Exercise requirements: Would you find each line in the entries below with the string "سورالدى" and copy it?

Records contained in a dataset:

──────────────────────────────

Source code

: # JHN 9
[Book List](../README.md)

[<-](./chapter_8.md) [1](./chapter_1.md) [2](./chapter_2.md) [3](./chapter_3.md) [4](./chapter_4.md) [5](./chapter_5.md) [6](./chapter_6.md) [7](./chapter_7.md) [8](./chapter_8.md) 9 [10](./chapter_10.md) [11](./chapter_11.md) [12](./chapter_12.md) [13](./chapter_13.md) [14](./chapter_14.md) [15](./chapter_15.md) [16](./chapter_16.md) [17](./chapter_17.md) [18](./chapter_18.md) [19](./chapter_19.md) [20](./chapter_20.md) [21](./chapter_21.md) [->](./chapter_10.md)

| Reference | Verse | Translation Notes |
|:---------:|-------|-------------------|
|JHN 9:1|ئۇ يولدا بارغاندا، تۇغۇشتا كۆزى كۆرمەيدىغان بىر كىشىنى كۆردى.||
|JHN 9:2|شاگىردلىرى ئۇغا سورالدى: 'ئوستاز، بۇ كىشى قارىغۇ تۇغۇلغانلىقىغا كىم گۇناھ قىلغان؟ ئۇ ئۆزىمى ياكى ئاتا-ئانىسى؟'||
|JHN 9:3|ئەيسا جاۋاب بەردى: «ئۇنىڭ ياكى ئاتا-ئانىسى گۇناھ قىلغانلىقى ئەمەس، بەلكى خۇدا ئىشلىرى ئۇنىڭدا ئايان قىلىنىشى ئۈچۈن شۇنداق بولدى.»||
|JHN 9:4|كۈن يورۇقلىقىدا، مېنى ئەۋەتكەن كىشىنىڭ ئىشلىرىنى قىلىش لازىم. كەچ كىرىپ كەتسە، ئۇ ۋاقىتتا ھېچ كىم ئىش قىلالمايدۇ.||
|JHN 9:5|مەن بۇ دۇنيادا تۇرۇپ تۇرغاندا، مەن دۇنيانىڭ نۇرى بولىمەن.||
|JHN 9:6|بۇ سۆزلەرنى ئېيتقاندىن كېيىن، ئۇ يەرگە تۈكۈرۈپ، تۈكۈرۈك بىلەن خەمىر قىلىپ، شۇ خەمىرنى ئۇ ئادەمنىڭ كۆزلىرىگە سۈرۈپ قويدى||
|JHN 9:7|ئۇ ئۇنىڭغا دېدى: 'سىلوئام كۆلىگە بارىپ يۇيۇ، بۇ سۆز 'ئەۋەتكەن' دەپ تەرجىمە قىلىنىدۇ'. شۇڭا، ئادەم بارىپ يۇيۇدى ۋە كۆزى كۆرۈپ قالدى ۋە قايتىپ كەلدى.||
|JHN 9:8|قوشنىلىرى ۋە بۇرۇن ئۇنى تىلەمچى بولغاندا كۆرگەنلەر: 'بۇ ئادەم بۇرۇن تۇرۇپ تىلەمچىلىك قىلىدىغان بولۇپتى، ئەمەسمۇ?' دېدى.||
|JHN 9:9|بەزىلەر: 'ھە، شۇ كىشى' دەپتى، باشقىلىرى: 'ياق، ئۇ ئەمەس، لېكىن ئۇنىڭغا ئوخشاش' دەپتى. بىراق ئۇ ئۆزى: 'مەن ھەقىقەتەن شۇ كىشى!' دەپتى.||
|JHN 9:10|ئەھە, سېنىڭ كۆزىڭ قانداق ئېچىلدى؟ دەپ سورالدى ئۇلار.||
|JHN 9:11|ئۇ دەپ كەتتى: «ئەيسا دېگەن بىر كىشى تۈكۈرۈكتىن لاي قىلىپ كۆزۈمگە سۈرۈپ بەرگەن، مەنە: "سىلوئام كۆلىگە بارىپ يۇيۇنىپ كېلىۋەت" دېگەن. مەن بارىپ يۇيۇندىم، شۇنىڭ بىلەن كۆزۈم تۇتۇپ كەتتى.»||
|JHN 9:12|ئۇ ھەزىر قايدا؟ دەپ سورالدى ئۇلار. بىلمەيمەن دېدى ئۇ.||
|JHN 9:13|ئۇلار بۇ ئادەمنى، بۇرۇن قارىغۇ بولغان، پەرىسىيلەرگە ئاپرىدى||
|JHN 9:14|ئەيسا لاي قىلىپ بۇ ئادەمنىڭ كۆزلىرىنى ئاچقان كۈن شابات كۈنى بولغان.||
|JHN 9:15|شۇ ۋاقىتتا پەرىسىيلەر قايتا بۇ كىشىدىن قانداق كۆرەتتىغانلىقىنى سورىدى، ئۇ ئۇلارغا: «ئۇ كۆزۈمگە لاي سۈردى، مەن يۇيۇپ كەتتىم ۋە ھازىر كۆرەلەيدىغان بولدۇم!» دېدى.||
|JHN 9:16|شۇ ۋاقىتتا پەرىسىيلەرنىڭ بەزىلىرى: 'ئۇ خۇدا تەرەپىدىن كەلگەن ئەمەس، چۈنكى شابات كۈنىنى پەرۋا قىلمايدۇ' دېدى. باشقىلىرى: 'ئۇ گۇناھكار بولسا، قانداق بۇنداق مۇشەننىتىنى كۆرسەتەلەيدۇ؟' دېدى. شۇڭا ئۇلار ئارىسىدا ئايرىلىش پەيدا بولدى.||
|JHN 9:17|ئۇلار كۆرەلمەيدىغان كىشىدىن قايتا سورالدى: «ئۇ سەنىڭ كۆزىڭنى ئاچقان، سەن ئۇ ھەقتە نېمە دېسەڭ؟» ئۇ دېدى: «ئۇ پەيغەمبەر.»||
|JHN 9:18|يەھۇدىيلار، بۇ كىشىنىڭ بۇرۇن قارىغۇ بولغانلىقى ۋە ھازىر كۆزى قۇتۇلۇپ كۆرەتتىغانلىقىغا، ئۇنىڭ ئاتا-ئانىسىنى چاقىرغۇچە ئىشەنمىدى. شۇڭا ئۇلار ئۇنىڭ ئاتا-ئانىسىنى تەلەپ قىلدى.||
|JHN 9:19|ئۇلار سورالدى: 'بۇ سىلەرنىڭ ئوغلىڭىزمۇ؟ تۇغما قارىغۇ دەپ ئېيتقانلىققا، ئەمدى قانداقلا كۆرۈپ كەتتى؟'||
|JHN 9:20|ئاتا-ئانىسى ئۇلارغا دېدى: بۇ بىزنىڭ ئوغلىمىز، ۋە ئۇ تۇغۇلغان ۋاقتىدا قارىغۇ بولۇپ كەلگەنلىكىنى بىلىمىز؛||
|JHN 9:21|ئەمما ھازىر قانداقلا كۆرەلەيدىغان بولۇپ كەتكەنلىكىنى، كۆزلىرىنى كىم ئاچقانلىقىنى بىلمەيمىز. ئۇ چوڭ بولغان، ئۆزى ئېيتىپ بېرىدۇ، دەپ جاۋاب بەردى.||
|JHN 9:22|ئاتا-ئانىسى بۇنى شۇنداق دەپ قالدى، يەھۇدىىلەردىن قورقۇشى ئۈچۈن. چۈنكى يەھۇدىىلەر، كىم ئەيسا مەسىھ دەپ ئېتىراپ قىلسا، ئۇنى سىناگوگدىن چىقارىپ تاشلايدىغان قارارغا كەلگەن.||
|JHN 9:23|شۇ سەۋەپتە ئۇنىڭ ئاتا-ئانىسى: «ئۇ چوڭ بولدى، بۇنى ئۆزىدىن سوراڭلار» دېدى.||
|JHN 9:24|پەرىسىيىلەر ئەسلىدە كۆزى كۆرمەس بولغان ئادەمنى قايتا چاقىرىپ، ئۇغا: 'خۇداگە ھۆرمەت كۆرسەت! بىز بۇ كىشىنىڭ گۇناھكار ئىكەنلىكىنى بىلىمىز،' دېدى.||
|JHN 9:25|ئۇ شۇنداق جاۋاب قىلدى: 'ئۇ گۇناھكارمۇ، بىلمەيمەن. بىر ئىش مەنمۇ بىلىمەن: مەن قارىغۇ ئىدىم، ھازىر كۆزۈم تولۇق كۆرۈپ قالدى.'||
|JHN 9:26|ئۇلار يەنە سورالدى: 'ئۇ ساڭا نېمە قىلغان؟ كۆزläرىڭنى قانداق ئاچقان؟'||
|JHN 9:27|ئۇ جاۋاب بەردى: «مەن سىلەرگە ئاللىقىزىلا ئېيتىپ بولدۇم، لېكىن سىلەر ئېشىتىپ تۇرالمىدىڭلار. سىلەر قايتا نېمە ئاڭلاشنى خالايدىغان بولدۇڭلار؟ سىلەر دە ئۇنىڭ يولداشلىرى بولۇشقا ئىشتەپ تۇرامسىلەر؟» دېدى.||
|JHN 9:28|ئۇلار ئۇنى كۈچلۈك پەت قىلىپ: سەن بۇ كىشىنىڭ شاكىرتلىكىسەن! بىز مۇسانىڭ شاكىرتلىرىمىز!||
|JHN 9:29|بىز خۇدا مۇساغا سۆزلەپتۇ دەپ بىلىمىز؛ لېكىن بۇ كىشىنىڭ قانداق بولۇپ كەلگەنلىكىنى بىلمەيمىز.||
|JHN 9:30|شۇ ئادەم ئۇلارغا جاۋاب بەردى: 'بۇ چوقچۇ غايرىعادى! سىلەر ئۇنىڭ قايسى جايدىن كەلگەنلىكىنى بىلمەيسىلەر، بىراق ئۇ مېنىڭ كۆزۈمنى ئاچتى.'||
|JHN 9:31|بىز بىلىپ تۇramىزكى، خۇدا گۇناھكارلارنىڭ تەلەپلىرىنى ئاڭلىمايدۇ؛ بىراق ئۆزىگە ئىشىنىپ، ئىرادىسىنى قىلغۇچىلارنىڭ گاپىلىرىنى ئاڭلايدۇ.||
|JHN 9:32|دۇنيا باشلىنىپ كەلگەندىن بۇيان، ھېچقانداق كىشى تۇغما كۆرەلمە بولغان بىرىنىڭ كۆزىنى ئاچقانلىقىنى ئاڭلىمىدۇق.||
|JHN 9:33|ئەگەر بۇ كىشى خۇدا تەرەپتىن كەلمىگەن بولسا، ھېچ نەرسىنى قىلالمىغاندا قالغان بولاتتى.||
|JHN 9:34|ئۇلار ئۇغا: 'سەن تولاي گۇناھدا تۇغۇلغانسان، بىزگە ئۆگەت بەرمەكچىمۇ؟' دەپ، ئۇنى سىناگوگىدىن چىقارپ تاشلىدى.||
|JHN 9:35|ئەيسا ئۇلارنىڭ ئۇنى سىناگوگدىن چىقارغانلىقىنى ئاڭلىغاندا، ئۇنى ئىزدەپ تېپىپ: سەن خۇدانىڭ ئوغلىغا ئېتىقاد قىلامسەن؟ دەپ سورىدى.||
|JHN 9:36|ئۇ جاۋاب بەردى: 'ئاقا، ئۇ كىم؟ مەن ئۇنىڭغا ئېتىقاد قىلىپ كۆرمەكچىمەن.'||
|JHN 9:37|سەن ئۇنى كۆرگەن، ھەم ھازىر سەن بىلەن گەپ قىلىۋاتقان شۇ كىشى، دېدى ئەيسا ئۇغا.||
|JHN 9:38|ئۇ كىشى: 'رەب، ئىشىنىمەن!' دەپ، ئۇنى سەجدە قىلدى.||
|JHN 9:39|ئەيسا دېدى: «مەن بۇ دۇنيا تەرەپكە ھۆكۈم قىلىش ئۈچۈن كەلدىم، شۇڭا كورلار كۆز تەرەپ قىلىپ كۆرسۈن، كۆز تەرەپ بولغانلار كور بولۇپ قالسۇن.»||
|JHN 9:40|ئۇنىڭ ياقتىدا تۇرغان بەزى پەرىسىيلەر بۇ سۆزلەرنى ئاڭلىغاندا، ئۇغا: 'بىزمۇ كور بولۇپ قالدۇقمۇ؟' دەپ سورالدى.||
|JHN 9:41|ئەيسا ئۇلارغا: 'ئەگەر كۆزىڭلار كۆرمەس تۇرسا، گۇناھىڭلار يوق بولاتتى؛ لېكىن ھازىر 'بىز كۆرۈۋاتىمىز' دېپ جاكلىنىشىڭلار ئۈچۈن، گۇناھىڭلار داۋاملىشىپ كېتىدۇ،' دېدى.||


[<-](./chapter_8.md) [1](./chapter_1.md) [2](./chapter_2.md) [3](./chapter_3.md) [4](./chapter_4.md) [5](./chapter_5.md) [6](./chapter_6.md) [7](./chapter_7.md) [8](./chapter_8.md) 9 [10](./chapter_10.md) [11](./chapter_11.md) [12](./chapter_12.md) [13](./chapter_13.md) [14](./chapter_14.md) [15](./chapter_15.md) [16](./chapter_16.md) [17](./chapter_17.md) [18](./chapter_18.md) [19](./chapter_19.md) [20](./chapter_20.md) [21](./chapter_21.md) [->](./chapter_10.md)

──────────────────────────────

Exercise solution:
|JHN 9:2|شاگىردلىرى ئۇغا سورالدى: 'ئوستاز، بۇ كىشى قارىغۇ تۇغۇلغانلىقىغا كىم گۇناھ قىلغان؟ ئۇ ئۆزىمى ياكى ئاتا-ئانىسى؟'||
|JHN 9:10|ئەھە, سېنىڭ كۆزىڭ قانداق ئېچىلدى؟ دەپ سورالدى ئۇلار.||
|JHN 9:12|ئۇ ھەزىر قايدا؟ دەپ سورالدى ئۇلار. بىلمەيمەن دېدى ئۇ.||
|JHN 9:17|ئۇلار كۆرەلمەيدىغان كىشىدىن قايتا سورالدى: «ئۇ سەنىڭ كۆزىڭنى ئاچقان، سەن ئۇ ھەقتە نېمە دېسەڭ؟» ئۇ دېدى: «ئۇ پەيغەمبەر.»||
|JHN 9:19|ئۇلار سورالدى: 'بۇ سىلەرنىڭ ئوغلىڭىزمۇ؟ تۇغما قارىغۇ دەپ ئېيتقانلىققا، ئەمدى قانداقلا كۆرۈپ كەتتى؟'||
|JHN 9:26|ئۇلار يەنە سورالدى: 'ئۇ ساڭا نېمە قىلغان؟ كۆزläرىڭنى قانداق ئاچقان؟'||
|JHN 9:40|ئۇنىڭ ياقتىدا تۇرغان بەزى پەرىسىيلەر بۇ سۆزلەرنى ئاڭلىغاندا، ئۇغا: 'بىزمۇ كور بولۇپ قالدۇقمۇ؟' دەپ سورالدى.||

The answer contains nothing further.